Synopses & Reviews
Synopsis
In the first of three acts, Ponyboy's titular narrator--a pill-popping, speed-snorting trans-masculine lightning bolt--unravels in his Paris apartment. Ponyboy is caught in a messy love triangle with Baby, a lesbian painter who can't see herself being with someone trans, and Toni, a childhood friend who can actually see Ponyboy for who he is. Strung out, Ponyboy follows Baby to Berlin in act two, where he sinks deeper into drugs and falls for Hart, a fellow writer, all the while pursued by a megalomaniacal photographer hungry for the next hot thing. As Ponyboy's relationships crumble, he overdoses and find himself alone in his childhood home in Nebraska. The novel's final act follows Ponyboy to rehab, exploring the ways in which trans identity, addiction, and recovery reforge the bond between mother and child. Eliot Duncan reveals, in precise atmospheric prose reminiscent of Anne Carson and Allen Ginsberg, the innate splendor, joy, and ache of becoming oneself.
Synopsis
Ponyboy unravels in his Paris apartment. Cut to the bar. Cut to the back room. Ponyboy is strung out and struggling. He is falling into the widening chasm between who he is--trans, electrically so--and the blank canvas his girlfriend, Baby, wants him to be.

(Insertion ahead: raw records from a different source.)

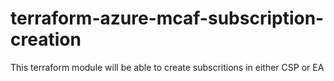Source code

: # terraform-azure-mcaf-subscription-creation
This terraform module will be able to create subscritions in either CSP or EA
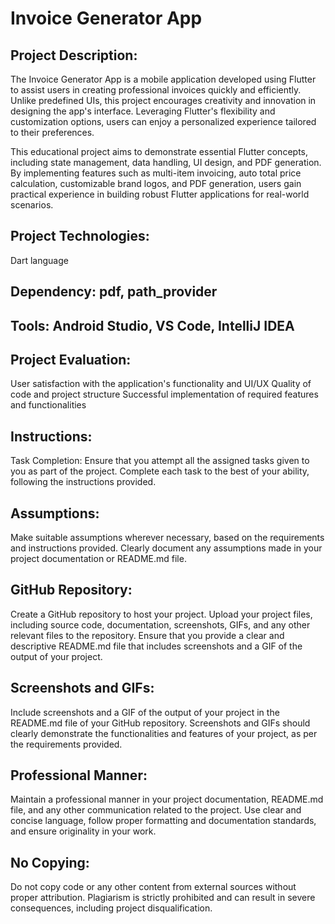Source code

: #  Invoice Generator App

## Project Description:
The Invoice Generator App is a mobile application developed using Flutter to assist users in creating professional invoices quickly and efficiently. Unlike predefined UIs, this project encourages creativity and innovation in designing the app's interface. Leveraging Flutter's flexibility and customization options, users can enjoy a personalized experience tailored to their preferences.

This educational project aims to demonstrate essential Flutter concepts, including state management, data handling, UI design, and PDF generation. By implementing features such as multi-item invoicing, auto total price calculation, customizable brand logos, and PDF generation, users gain practical experience in building robust Flutter applications for real-world scenarios.

## Project Technologies:
Dart language

## Dependency: pdf, path_provider

## Tools: Android Studio, VS Code, IntelliJ IDEA

## Project Evaluation:

User satisfaction with the application's functionality and UI/UX
Quality of code and project structure
Successful implementation of required features and functionalities

## Instructions:
Task Completion:
Ensure that you attempt all the assigned tasks given to you as part of the project. Complete each task to the best of your ability, following the instructions provided.

## Assumptions:
Make suitable assumptions wherever necessary, based on the requirements and instructions provided. Clearly document any assumptions made in your project documentation or README.md file.

## GitHub Repository:
Create a GitHub repository to host your project. Upload your project files, including source code, documentation, screenshots, GIFs, and any other relevant files to the repository. Ensure that you provide a clear and descriptive README.md file that includes screenshots and a GIF of the output of your project.

## Screenshots and GIFs:
Include screenshots and a GIF of the output of your project in the README.md file of your GitHub repository. Screenshots and GIFs should clearly demonstrate the functionalities and features of your project, as per the requirements provided.

## Professional Manner:
Maintain a professional manner in your project documentation, README.md file, and any other communication related to the project. Use clear and concise language, follow proper formatting and documentation standards, and ensure originality in your work.

## No Copying:
Do not copy code or any other content from external sources without proper attribution. Plagiarism is strictly prohibited and can result in severe consequences, including project disqualification.
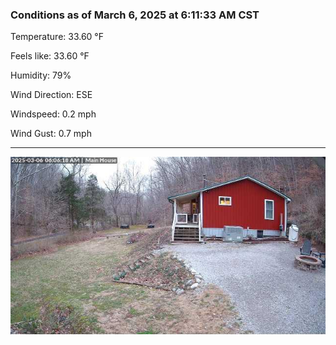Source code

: ### Conditions as of March 6, 2025 at 6:11:33 AM CST 

Temperature: 33.60 &deg;F

Feels like: 33.60 &deg;F

Humidity: 79%

Wind Direction: ESE

Windspeed: 0.2 mph

Wind Gust: 0.7 mph

---

<img src="./images/latest.jpeg"/>

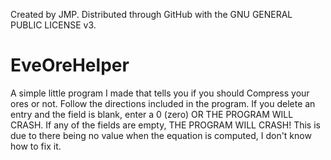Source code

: Created by JMP. 
Distributed through GitHub with the GNU GENERAL PUBLIC LICENSE v3.

# EveOreHelper

A simple little program I made that tells you if you should Compress your ores or not. Follow the directions included in the program. If you delete an entry and the field is blank, enter a 0 (zero) OR THE PROGRAM WILL CRASH. If any of the fields are empty, THE PROGRAM WILL CRASH! This is due to there being no value when the equation is computed, I don't know how to fix it.
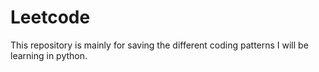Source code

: # Leetcode

This repository is mainly for saving the different coding patterns I will be learning in python. 
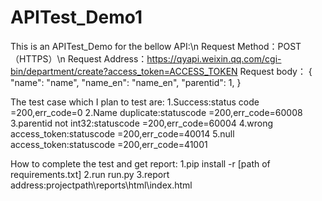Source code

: # APITest_Demo1

This is an APITest_Demo for the bellow API:\n
Request Method：POST（HTTPS）\n
Request Address：https://qyapi.weixin.qq.com/cgi-bin/department/create?access_token=ACCESS_TOKEN
Request body：
{
   "name": "name",
   "name_en": "name_en",
   "parentid": 1,
}

The test case which I plan to test are:
1.Success:status code =200,err_code=0
2.Name duplicate:statuscode =200,err_code=60008
3.parentid not int32:statuscode =200,err_code=60004
4.wrong access_token:statuscode =200,err_code=40014
5.null access_token:statuscode =200,err_code=41001

How to complete the test and get report:
1.pip install -r [path of requirements.txt]
2.run run.py
3.report address:projectpath\reports\html\index.html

Cut to Berlin. Ponyboy sinks deeper into drugs and falls for Gabriel, all the while pursued by a photographer hungry for the next hot thing. As his relationships crumble, he overdoses.
Cut to open sky. In a rehab back home in Iowa, Ponyboy is his mother's son. In precise, atmospheric prose, Eliot Duncan's debut novel lays bare the innate splendor, joy, and ache of becoming one's self.